Task to carry out:
Across the records that follow, give the number of lines containing the word "HireHalo" and nothing else.
Data provided below:
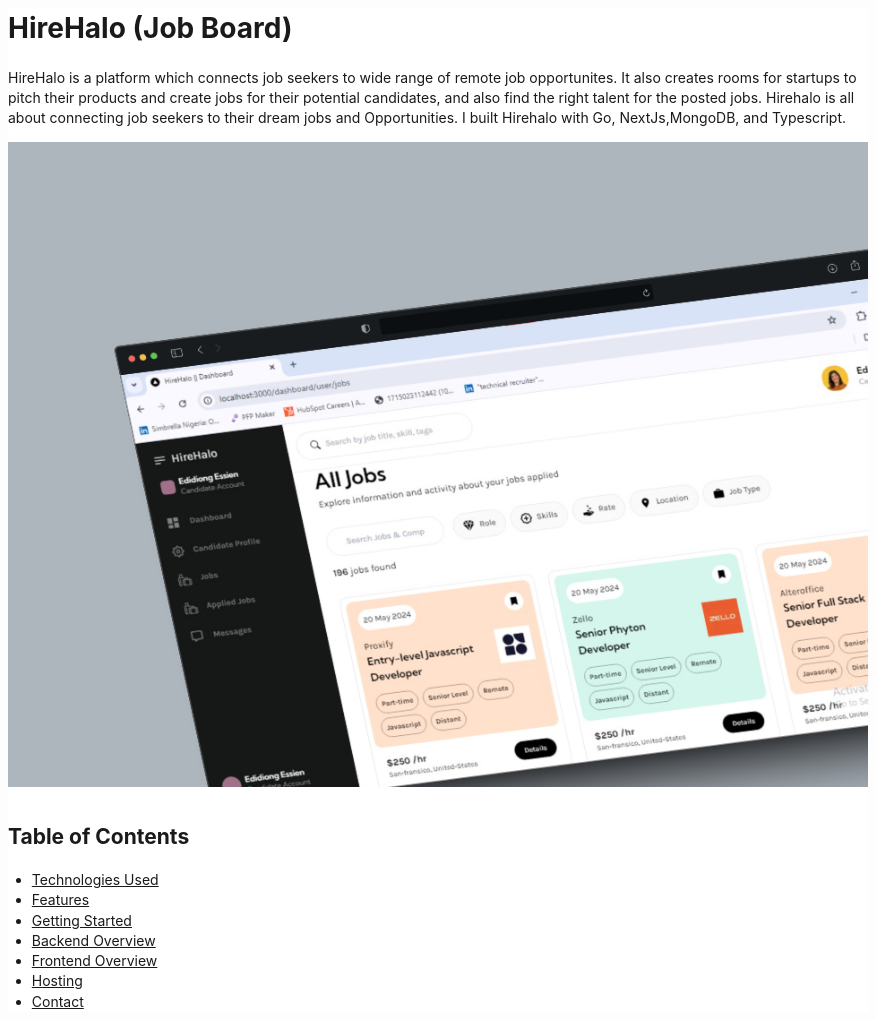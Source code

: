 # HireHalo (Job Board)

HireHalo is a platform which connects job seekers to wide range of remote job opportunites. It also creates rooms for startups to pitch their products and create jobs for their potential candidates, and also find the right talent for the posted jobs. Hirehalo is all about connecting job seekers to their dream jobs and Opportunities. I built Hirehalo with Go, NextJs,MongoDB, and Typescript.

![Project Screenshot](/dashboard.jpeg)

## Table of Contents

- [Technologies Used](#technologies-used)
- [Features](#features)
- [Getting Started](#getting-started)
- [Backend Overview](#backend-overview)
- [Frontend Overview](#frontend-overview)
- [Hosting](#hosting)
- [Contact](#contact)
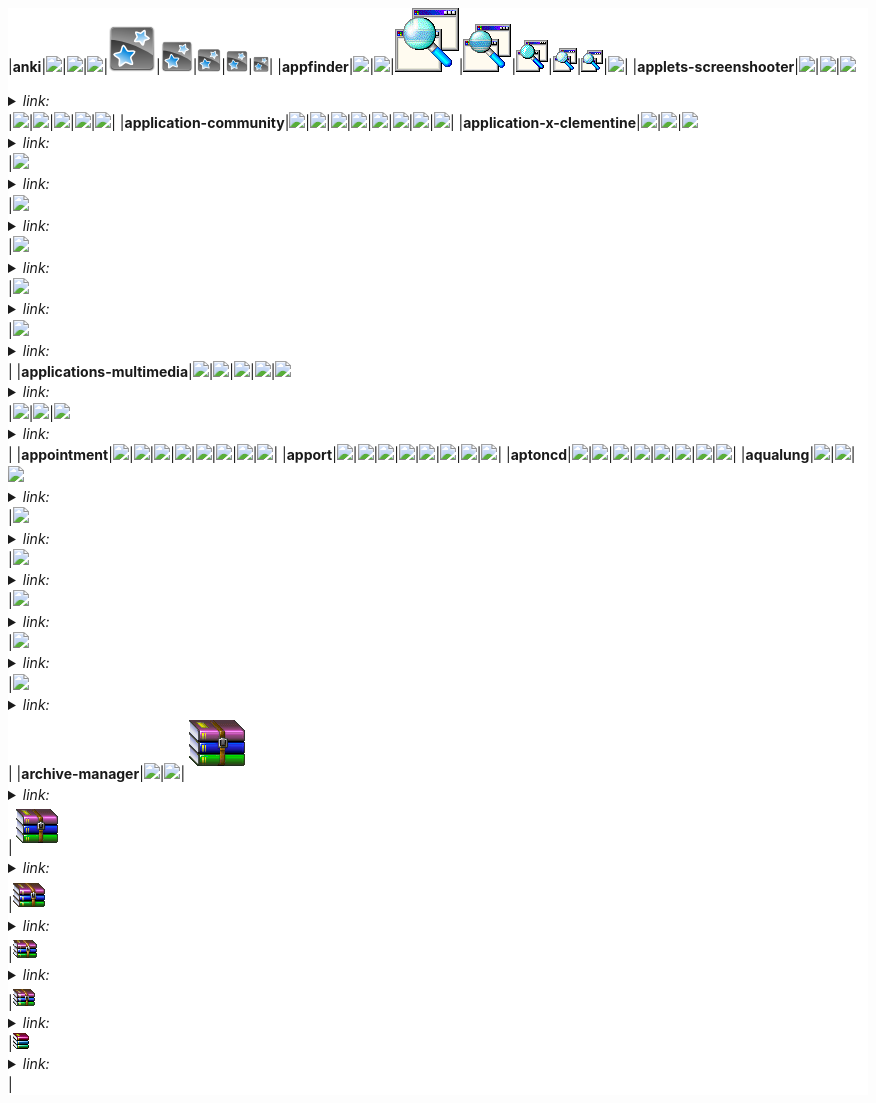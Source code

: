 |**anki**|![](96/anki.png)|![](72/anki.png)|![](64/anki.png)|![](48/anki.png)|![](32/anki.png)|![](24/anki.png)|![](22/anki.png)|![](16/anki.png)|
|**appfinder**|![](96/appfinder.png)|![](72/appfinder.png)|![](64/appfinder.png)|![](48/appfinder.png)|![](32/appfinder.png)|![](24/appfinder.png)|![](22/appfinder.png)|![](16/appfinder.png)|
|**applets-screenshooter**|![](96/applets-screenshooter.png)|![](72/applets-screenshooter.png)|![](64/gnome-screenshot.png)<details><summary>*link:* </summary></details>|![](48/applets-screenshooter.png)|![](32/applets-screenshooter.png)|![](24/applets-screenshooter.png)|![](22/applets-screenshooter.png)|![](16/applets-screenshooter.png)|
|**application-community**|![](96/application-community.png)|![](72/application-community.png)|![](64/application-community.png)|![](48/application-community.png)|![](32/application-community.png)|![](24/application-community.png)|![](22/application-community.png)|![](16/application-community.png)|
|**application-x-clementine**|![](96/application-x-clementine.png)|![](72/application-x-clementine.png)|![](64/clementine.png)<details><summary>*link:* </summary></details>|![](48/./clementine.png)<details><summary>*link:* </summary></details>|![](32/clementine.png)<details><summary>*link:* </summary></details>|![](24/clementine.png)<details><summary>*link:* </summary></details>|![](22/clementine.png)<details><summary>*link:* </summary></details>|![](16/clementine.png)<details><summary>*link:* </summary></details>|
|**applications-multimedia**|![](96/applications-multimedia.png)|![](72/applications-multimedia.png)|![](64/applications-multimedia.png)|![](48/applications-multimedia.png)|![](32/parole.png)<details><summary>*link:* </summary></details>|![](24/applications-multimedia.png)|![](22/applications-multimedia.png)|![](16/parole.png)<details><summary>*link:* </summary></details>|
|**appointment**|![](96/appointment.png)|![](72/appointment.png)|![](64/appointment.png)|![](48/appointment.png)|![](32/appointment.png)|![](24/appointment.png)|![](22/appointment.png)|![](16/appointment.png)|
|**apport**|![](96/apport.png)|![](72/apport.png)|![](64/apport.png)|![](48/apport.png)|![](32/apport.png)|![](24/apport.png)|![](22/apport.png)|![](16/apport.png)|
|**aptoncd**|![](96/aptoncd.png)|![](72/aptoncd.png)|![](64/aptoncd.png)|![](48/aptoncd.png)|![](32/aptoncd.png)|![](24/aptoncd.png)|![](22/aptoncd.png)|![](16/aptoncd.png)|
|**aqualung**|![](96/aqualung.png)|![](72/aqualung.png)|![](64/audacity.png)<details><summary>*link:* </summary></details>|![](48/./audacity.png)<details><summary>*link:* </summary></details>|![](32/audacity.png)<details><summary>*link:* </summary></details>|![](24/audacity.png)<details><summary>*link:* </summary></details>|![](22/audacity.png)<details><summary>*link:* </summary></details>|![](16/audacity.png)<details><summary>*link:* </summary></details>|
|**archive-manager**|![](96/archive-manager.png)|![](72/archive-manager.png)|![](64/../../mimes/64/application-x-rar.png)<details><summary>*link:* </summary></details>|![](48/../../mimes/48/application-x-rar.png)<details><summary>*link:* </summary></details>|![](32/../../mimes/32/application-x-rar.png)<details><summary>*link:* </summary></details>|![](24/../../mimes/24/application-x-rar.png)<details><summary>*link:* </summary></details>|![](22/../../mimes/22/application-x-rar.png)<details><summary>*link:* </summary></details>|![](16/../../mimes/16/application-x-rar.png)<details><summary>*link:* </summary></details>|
End of Data provided.
Exercise response:
2